Du Berry à l’Île-de-France

LES RANDONNÉES sont à la mode, alors profitons-en ! L’histoire est à la mode, alors profitons-en également ! Et vive les bonnes vieilles randonnées militaires, avec des stations et des totems explicatifs aux meilleurs endroits !

Je vous propose de partir de Châteauroux, avec la bénédiction du général Bertrand, un inconditionnel de Napoléon. Vous aurez d’abord une simple pensée pour les bombardements (39-45) du chef-lieu de l’Indre, qui furent moins spectaculaires que bien d’autres.

La petite ville de Vatan pourrait constituer votre première étape. Il vous faudra remonter un peu loin dans l’histoire, mais vous ne le regretterez pas. Ici, au début du XVIIe siècle, le seigneur de la région estima qu’il était en droit de disposer d’une armée et de demeurer complètement indépendant. Noble aspiration à la liberté, certes, mais stratégiquement, l’idée n’était pas bonne. Son armée ne comportait en effet que cent vingt héros, et elle ne résista que peu de jours au vrai chef militaire officiel : le roi de France, ou plutôt Marie de Médicis, la Régente, et, en 1611, elle fit écraser proprement cet hurluberlu. Pour bien montrer qu’elle savait vivre, le seigneur en question fut décapité et sa tête fut exposée, sur un pieu, à la sortie du bourg. (On ne visite plus ! Ne serait-ce pas une manifestation de civisme que de placer une vraie tête sur un pieu, à la sortie de Vatan, pour entretenir la mémoire ?)

Ensuite, nous progresserons vers le nord et, dès Vierzon, nous aurons une pensée émue pour la ligne de démarcation, où quelques audacieux échangèrent de glorieux coups de fusil avec le Boche. Mais il nous faut aller jusqu’en Sologne pour voir des traces tangibles de l’honneur militaire. À La Ferté Saint-Aubin, exactement, un cimetière rappelle qu’ici furent exécutés une centaine de jeunes français, le 10 juin 1940. La date était judicieuse. En effet, le même jour, deux cent cinquante kilomètres plus au sud, à Oradour-sur-Glane, la division Das Reich, composée d’ailleurs en partie d’Alsaciens, se livrait aux exploits que l’on sait.
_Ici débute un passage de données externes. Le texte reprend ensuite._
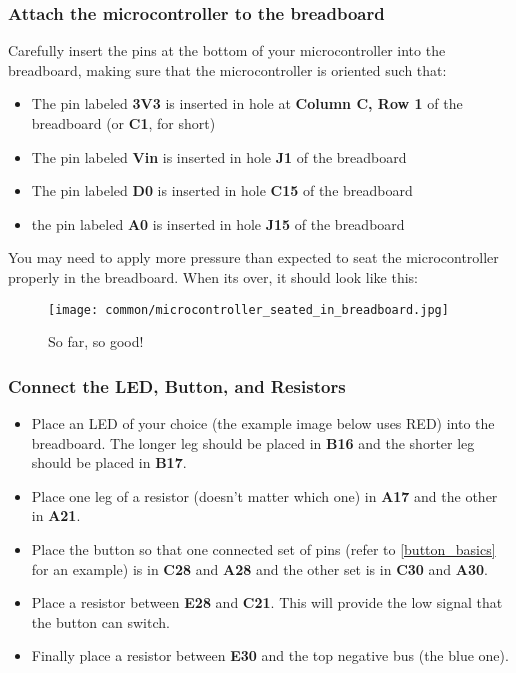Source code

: \subsubsection{Attach the microcontroller to the breadboard}
Carefully insert the pins at the bottom of your microcontroller into the breadboard, making sure that the microcontroller is oriented such that:
\begin{itemize}
    \item The pin labeled \textbf{3V3} is inserted in hole at \textbf{Column C, Row 1} of the breadboard (or \textbf{C1}, for short)
    \item The pin labeled \textbf{Vin} is inserted in hole \textbf{J1} of the breadboard
    \item The pin labeled \textbf{D0} is inserted in hole \textbf{C15} of the breadboard
    \item the pin labeled \textbf{A0} is inserted in hole \textbf{J15} of the breadboard
\end{itemize}
You may need to apply more pressure than expected to seat the microcontroller properly in the breadboard. When its over, it should look like this:

\begin{figure}[H]
    \centering
    \texttt{[image: common/microcontroller\_seated\_in\_breadboard.jpg]}
    \caption{So far, so good!}
\end{figure}

\subsubsection{Connect the LED, Button, and Resistors}
\begin{itemize}
    \item Place an LED of your choice (the example image below uses RED) into the breadboard. The longer leg
    should be placed in \textbf{B16} and the shorter leg should be placed in \textbf{B17}.
    \item Place one leg of a resistor (doesn't matter which one) in \textbf{A17} and the other in
    \textbf{A21}.
    \item Place the button so that one connected set of pins (refer to \ref{button_basics} for an
    example) is in \textbf{C28} and \textbf{A28} and the other set is in \textbf{C30} and \textbf{A30}.
    \item Place a resistor between \textbf{E28} and \textbf{C21}. This will provide the low signal that
    the button can switch.
    \item Finally place a resistor between \textbf{E30} and the top negative bus (the blue one).
\end{itemize}

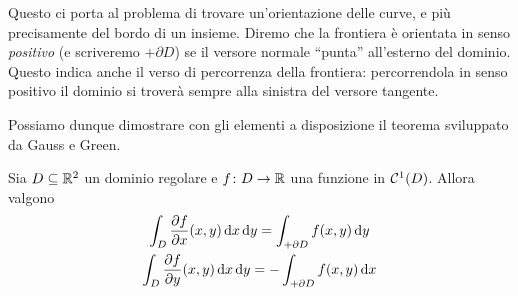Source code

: Questo ci porta al problema di trovare un'orientazione delle curve, e più precisamente del bordo di un insieme.
Diremo che la frontiera è orientata in senso \emph{positivo} (e scriveremo $+\partial D$) se il versore normale ``punta'' all'esterno del dominio.
Questo indica anche il verso di percorrenza della frontiera: percorrendola in senso positivo il dominio si troverà sempre alla sinistra del versore tangente.

Possiamo dunque dimostrare con gli elementi a disposizione il teorema sviluppato da Gauss e Green.
\begin{teorema} \label{t:gauss-green}
	Sia $D\subseteq\mathbb{R}^2$ un dominio regolare e $f\colon D\to\mathbb{R}$ una funzione in $\mathcal{C}^{{1}}(D)$.
	Allora valgono
	\begin{gather}
		\int_D\frac{\partial {f}}{\partial {x}}(x,y)\,\textup{d} x\,\textup{d} y=\int_{+\partial D}f(x,y)\,\textup{d} y
		\label{eq:gauss-green-y}\\
		\int_D\frac{\partial {f}}{\partial {y}}(x,y)\,\textup{d} x\,\textup{d} y=-\int_{+\partial D}f(x,y)\,\textup{d} x
		\label{eq:gauss-green-x}
	\end{gather}
\end{teorema}
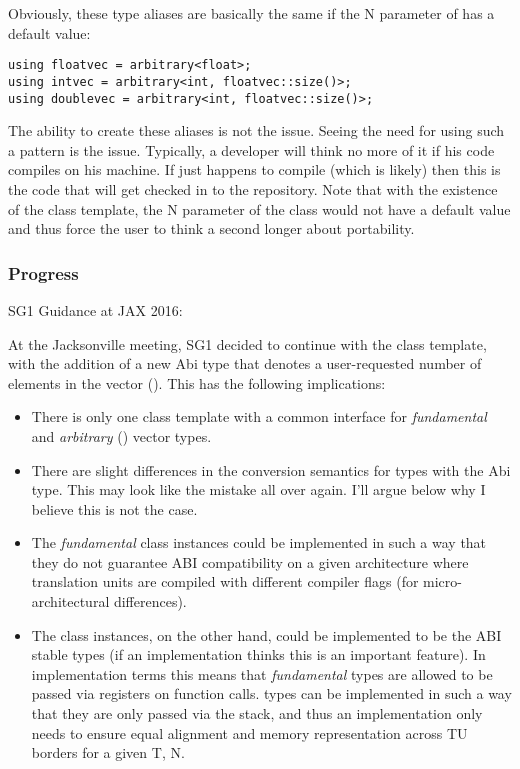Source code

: Obviously, these type aliases are basically the same if the \code N parameter of  has a default value:
\smallskip\begin{lstlisting}[style=Vc]
using floatvec = arbitrary<float>;
using intvec = arbitrary<int, floatvec::size()>;
using doublevec = arbitrary<int, floatvec::size()>;
\end{lstlisting}
The ability to create these aliases is not the issue.
Seeing the need for using such a pattern is the issue.
Typically, a developer will think no more of it if his code compiles on his machine.
If  just happens to compile (which is likely) then this is the code that will get checked in to the repository.
Note that with the existence of the  class template, the \code N parameter of the  class would not have a default value and thus force the user to think a second longer about portability.

\subsubsection{Progress}\label{sec:fixedsize progress}
SG1 Guidance at JAX 2016:\\

At the Jacksonville meeting, SG1 decided to continue with the \datapar[<T, Abi>] class template, with the addition of a new Abi type that denotes a user-requested number of elements in the vector (\fixedsizeN).
This has the following implications:
\begin{itemize}
  \item There is only one class template with a common interface for \textit{fundamental} and \textit{arbitrary} (\fixedsize) vector types.
  \item There are slight differences in the conversion semantics for \datapar types with the \fixedsize Abi type.
    This may look like the  mistake all over again.
    I'll argue below why I believe this is not the case.
  \item The \textit{fundamental} class instances could be implemented in such a way that they do not guarantee ABI compatibility on a given architecture where translation units are compiled with different compiler flags (for micro-architectural differences).
  \item The \fixedsize class instances, on the other hand, could be implemented to be the ABI stable types (if an implementation thinks this is an important feature).
    In implementation terms this means that \textit{fundamental} types are allowed to be passed via registers on function calls.
    \fixedsize types can be implemented in such a way that they are only passed via the stack, and thus an implementation only needs to ensure equal alignment and memory representation across TU borders for a given \type T, \code N.
\end{itemize}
Et puis voilà, nous sommes au bord du fleuve mythique, qui permit des affrontements intéressants depuis la nuit des temps. On se contentera d’évoquer les « armées de la Loire » (1871) avec la belle victoire de Coulmiers, suivie de la défaite de Loigny-la-bataille, qui permit d’abreuver les sillons beaucerons, grâce à la bonne volonté de neuf mille combattants, qui s’étripèrent en une seule nuit, celle du 2 au 3 décembre 1870. Il n’en reste malheureusement aucune trace, le travail ayant été exécuté trop vite. On « ramassa les morts », selon une méthode évoquée par un poème célèbre de Gaston Couté. Ils font donc désormais partie intégrante du sol de la patrie, qui en est ainsi amendé, engraissé.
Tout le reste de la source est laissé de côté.